Ms. Schmuck has worked with the Cabinet of the Ministry of Industry, Research and Trade in France and McKinsey Consulting in New York, and she has taught NTIC at the CELSA Paris IV Sorbonne.
She is the author of two books: Introduction of Multimédia (1995) and Women in STEM disciplines (2017). Ms. Schmuck is the president of Science Po NTIC professional group and founding member of European Professional Women Network, European Women in Leadership.
Host: Alexis McKittrick, FY24 SWE President
Alexis McKittrick, Ph.D., a Society of Women Engineers 20-plus year and life member, has served as a volunteer leader in the organization for more than 15 years, holding roles that span all facets of the Society.
Prior to being elected president, Dr. McKittrick served as president-elect and spent two terms on SWE’s board of directors, including serving as secretary and leading the senate as speaker. Highlights from her other SWE leadership roles include chairing two committees; serving on two governance task forces; and serving as governor of the Mid-Atlantic Region.
Dr. McKittrick is currently a program manager in the U.S. Department of Energy (DOE) Geothermal Technologies Office. She serves on the SWE board of directors in her personal capacity.

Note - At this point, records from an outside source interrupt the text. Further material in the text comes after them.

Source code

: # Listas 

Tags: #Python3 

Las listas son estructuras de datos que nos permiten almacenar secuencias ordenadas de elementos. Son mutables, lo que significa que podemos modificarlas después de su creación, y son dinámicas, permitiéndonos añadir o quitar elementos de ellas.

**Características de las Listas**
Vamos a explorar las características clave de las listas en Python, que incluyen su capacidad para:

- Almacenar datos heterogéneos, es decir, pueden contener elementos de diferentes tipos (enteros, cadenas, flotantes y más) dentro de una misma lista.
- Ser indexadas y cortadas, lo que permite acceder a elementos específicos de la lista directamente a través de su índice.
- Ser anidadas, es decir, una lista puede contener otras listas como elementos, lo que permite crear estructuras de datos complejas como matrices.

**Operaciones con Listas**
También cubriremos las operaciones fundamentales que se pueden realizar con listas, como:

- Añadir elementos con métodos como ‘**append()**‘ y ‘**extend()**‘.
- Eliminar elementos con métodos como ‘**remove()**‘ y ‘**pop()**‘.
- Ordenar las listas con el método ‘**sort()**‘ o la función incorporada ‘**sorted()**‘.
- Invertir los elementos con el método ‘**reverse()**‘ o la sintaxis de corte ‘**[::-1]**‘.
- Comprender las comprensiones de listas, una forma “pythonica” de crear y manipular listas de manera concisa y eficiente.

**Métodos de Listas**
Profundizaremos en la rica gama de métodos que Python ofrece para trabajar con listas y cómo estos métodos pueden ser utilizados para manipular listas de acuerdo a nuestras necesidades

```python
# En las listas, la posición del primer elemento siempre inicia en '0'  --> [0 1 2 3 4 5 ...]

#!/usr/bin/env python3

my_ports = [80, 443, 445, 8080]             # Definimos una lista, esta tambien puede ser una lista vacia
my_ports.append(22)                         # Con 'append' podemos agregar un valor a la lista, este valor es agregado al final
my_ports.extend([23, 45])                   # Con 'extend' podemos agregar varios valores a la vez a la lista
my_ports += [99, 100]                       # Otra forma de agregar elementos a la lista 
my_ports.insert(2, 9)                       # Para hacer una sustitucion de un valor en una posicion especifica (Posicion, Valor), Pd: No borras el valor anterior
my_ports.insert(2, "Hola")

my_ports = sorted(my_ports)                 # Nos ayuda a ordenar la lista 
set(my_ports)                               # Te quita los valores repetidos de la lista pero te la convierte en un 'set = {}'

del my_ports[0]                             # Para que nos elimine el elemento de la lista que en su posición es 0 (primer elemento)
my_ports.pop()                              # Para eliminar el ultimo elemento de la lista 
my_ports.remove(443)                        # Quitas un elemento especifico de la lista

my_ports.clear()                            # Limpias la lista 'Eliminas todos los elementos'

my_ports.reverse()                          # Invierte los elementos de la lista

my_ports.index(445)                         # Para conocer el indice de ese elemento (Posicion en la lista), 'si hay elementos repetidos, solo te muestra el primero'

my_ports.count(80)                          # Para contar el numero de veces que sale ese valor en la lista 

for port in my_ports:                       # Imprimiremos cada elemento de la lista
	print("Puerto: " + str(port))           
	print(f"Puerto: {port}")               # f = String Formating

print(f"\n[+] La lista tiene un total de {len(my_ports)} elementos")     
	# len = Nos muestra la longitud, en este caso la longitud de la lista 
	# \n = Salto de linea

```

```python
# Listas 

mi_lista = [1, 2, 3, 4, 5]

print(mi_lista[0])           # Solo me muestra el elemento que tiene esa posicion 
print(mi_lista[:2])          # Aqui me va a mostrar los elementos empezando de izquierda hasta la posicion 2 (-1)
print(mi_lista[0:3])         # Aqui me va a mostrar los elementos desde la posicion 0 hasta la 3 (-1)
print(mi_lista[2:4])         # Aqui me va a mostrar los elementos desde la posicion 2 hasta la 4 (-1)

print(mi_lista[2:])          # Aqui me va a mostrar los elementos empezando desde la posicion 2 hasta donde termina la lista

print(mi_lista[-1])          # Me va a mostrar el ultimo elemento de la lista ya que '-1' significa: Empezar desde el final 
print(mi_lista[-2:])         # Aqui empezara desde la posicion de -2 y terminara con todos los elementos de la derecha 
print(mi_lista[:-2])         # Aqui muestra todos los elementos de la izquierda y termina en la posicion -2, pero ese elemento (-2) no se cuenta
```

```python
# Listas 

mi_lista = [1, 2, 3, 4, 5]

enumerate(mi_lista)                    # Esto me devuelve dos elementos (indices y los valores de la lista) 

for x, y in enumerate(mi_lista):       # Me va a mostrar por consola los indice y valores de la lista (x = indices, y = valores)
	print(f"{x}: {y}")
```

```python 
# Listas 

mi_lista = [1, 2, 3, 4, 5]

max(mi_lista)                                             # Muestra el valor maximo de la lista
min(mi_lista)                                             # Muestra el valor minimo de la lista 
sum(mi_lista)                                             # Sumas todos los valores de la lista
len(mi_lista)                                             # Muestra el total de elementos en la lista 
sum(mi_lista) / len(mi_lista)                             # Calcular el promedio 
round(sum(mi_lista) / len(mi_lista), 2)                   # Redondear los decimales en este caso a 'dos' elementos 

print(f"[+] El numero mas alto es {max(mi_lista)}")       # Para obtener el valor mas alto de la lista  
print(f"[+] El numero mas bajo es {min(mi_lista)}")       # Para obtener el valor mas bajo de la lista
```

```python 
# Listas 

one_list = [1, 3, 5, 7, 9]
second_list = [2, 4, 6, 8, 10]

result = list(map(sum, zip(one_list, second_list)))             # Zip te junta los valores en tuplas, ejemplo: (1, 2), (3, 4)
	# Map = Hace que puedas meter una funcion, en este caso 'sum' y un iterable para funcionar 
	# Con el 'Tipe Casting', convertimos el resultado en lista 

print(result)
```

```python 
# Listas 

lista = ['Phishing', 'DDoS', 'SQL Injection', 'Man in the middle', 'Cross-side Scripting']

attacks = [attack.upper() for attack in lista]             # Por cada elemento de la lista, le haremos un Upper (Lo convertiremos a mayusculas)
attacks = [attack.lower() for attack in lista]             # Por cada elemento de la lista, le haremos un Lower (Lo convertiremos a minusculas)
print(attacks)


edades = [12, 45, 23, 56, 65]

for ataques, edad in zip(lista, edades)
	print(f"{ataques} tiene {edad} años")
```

Prior to joining the DOE, Dr. McKittrick served as a senior researcher at the IDA Science and Technology Policy Institute in Washington, D.C., where she conducted nonpartisan research and analysis for the White House Office of Science and Technology Policy and various federal agencies. She also worked in the U.S. Environmental Protection Agency’s Climate Change Division, focusing on greenhouse gas analysis and policy for the oil and gas, chemicals, and semiconductor sectors.
Dr. McKittrick holds a Ph.D. in chemical engineering from the Georgia Institute of Technology and a B.S. in chemical engineering from the University of Maryland, Baltimore County, where she was a Meyerhoff Scholar.
In 2014, she was presented with the D.C. Council of Engineering and Architectural Societies’ Young Engineer of the Year Award and received SWE’s Emerging Leader Award in 2019.